◆ **Assigned task**:
Copy out the entries below exactly as they stand, but only from the line containing "to address such" through the line containing "to use, flexible".

╭─ The input

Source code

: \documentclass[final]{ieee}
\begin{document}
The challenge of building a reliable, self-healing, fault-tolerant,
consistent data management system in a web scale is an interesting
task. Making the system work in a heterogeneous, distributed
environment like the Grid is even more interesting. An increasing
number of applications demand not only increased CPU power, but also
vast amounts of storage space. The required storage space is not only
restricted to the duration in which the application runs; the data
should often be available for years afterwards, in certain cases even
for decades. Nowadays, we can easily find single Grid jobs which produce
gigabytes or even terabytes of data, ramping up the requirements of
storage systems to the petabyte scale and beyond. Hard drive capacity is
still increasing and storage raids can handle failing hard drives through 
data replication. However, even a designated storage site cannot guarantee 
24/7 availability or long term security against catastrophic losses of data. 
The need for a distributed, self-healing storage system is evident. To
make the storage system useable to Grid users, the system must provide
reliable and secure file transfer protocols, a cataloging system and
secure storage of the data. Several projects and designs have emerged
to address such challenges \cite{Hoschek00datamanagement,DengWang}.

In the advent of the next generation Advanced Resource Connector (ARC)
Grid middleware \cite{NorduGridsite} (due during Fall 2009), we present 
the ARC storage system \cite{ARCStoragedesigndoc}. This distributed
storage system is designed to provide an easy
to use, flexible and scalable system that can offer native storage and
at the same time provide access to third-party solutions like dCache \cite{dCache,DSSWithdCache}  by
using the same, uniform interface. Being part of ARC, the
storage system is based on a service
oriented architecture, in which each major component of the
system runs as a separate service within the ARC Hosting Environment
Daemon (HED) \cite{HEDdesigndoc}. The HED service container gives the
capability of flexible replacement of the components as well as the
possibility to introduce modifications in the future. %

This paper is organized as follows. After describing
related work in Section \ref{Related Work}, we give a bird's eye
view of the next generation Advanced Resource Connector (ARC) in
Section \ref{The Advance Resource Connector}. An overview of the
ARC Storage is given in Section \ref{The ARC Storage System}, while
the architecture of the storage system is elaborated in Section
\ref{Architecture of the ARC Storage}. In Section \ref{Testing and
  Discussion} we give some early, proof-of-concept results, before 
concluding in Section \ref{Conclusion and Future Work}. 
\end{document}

╰─

◆ **Output of the task**:
to address such challenges \cite{Hoschek00datamanagement,DengWang}.

In the advent of the next generation Advanced Resource Connector (ARC)
Grid middleware \cite{NorduGridsite} (due during Fall 2009), we present 
the ARC storage system \cite{ARCStoragedesigndoc}. This distributed
storage system is designed to provide an easy
to use, flexible and scalable system that can offer native storage and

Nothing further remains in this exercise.